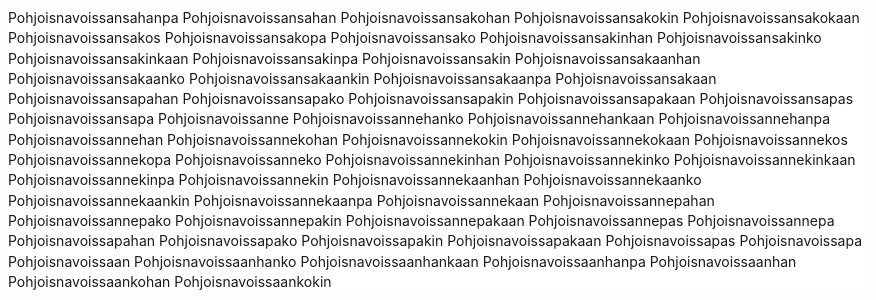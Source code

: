 Pohjoisnavoissansahanpa
Pohjoisnavoissansahan
Pohjoisnavoissansakohan
Pohjoisnavoissansakokin
Pohjoisnavoissansakokaan
Pohjoisnavoissansakos
Pohjoisnavoissansakopa
Pohjoisnavoissansako
Pohjoisnavoissansakinhan
Pohjoisnavoissansakinko
Pohjoisnavoissansakinkaan
Pohjoisnavoissansakinpa
Pohjoisnavoissansakin
Pohjoisnavoissansakaanhan
Pohjoisnavoissansakaanko
Pohjoisnavoissansakaankin
Pohjoisnavoissansakaanpa
Pohjoisnavoissansakaan
Pohjoisnavoissansapahan
Pohjoisnavoissansapako
Pohjoisnavoissansapakin
Pohjoisnavoissansapakaan
Pohjoisnavoissansapas
Pohjoisnavoissansapa
Pohjoisnavoissanne
Pohjoisnavoissannehanko
Pohjoisnavoissannehankaan
Pohjoisnavoissannehanpa
Pohjoisnavoissannehan
Pohjoisnavoissannekohan
Pohjoisnavoissannekokin
Pohjoisnavoissannekokaan
Pohjoisnavoissannekos
Pohjoisnavoissannekopa
Pohjoisnavoissanneko
Pohjoisnavoissannekinhan
Pohjoisnavoissannekinko
Pohjoisnavoissannekinkaan
Pohjoisnavoissannekinpa
Pohjoisnavoissannekin
Pohjoisnavoissannekaanhan
Pohjoisnavoissannekaanko
Pohjoisnavoissannekaankin
Pohjoisnavoissannekaanpa
Pohjoisnavoissannekaan
Pohjoisnavoissannepahan
Pohjoisnavoissannepako
Pohjoisnavoissannepakin
Pohjoisnavoissannepakaan
Pohjoisnavoissannepas
Pohjoisnavoissannepa
Pohjoisnavoissapahan
Pohjoisnavoissapako
Pohjoisnavoissapakin
Pohjoisnavoissapakaan
Pohjoisnavoissapas
Pohjoisnavoissapa
Pohjoisnavoissaan
Pohjoisnavoissaanhanko
Pohjoisnavoissaanhankaan
Pohjoisnavoissaanhanpa
Pohjoisnavoissaanhan
Pohjoisnavoissaankohan
Pohjoisnavoissaankokin
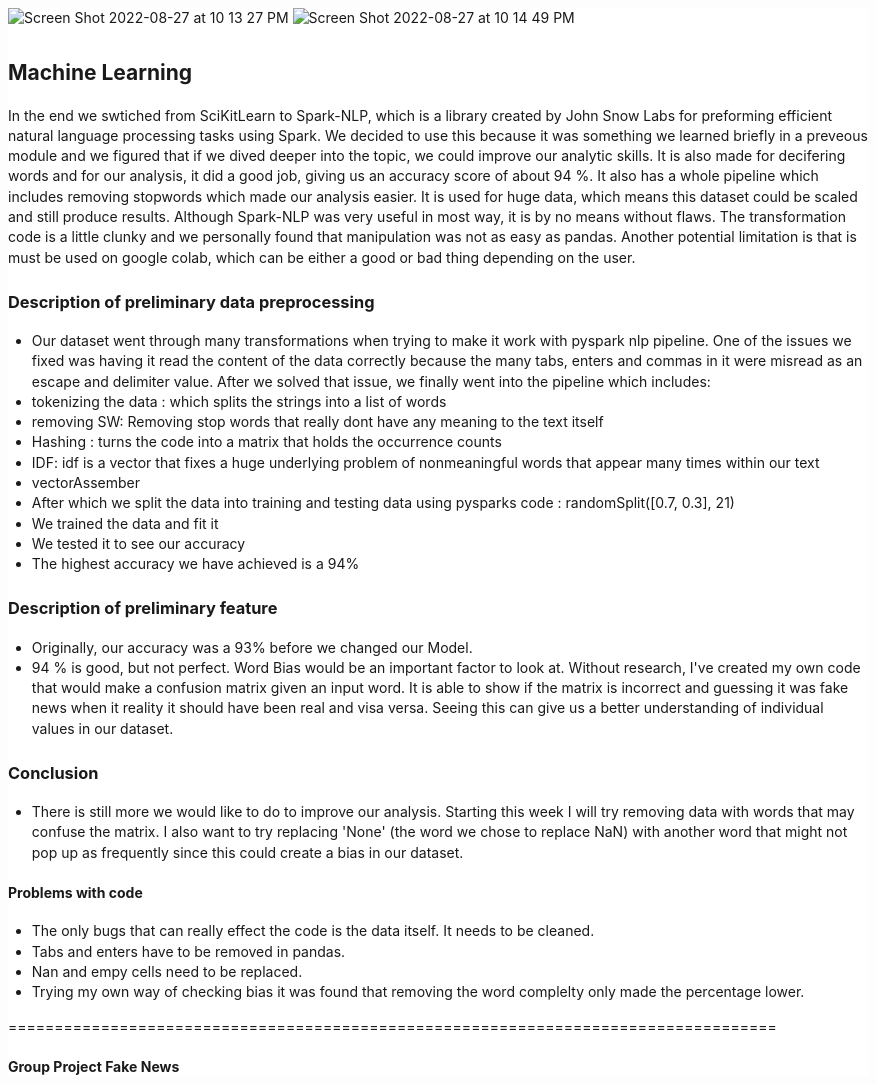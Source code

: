 <img width="1005" alt="Screen Shot 2022-08-27 at 10 13 27 PM" src="https://user-images.githubusercontent.com/77603561/187057185-a125f7d6-8e8f-4e18-9d15-8236ad5fbc1e.png">

<img width="1009" alt="Screen Shot 2022-08-27 at 10 14 49 PM" src="https://user-images.githubusercontent.com/77603561/187057188-69490864-02ff-4e15-a4ef-d5c6208e42bf.png">




## Machine Learning

In the end we swtiched from SciKitLearn to Spark-NLP, which is a library created by John Snow Labs for preforming efficient natural language processing tasks using Spark. We decided to use this because it was something we learned briefly in a preveous module and we figured that if we dived deeper into the topic, we could improve our analytic skills. It is also made for decifering words and for our analysis, it did a good job, giving us an accuracy score of about 94 %. It also has a whole pipeline which includes removing stopwords which made our analysis easier. It is used for huge data, which means this dataset could be scaled and still produce results. Although Spark-NLP was very useful in most way, it is by no means without flaws. The transformation code is a little clunky and we personally found that manipulation was not as easy as pandas. Another potential limitation is that is must be used on google colab, which can be either a good or bad thing depending on the user. 

### Description of preliminary data preprocessing
* Our dataset went through many transformations when trying to make it work with pyspark nlp pipeline. One of the issues we fixed was having it read the content of the data correctly because the many tabs, enters and commas in it were misread as an escape and delimiter value. After we solved that issue, we finally went into the pipeline which includes: 
 * tokenizing the data : which splits the strings into a list of words
 * removing SW: Removing stop words that really dont have any meaning to the text itself 
 * Hashing : turns the code into a matrix that holds the occurrence counts
 * IDF: idf is a vector that fixes a huge underlying problem of nonmeaningful words that appear many times within our text 
 * vectorAssember
 * After which we split the data into training and testing data using pysparks code : randomSplit([0.7, 0.3], 21)
 * We trained the data and fit it 
 * We tested it to see our accuracy
 * The highest accuracy we have achieved is a 94% 

### Description of preliminary feature
 * Originally, our accuracy was a 93% before we changed our Model.
 * 94 % is good, but not perfect. Word Bias would be an important factor to look at. Without research, I've created my own code that would make a confusion matrix given an input word. It is able to show if the matrix is incorrect and guessing it was fake news when it reality it should have been real and visa versa. Seeing this can give us a better understanding of individual values in our dataset.
 
### Conclusion
 * There is still more we would like to do to improve our analysis. Starting this week I will try removing data with words that may confuse the matrix. I also want to try replacing 'None' (the word we chose to replace NaN) with another word that might not pop up as frequently since this could create a bias in our dataset. 
 
 #### Problems with code
  * The only bugs that can really effect the code is the data itself. It needs to be cleaned. 
  * Tabs and enters have to be removed in pandas. 
  * Nan and empy cells need to be replaced. 
  * Trying my own way of checking bias it was found that removing the word complelty only made the percentage lower. 

===================================================================================
#### Group Project Fake News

** Task statement **
Across the entries above, find each line with the word "really" and please copy it out.

** Solution to this exercise **
 * removing SW: Removing stop words that really dont have any meaning to the text itself 
  * The only bugs that can really effect the code is the data itself. It needs to be cleaned. 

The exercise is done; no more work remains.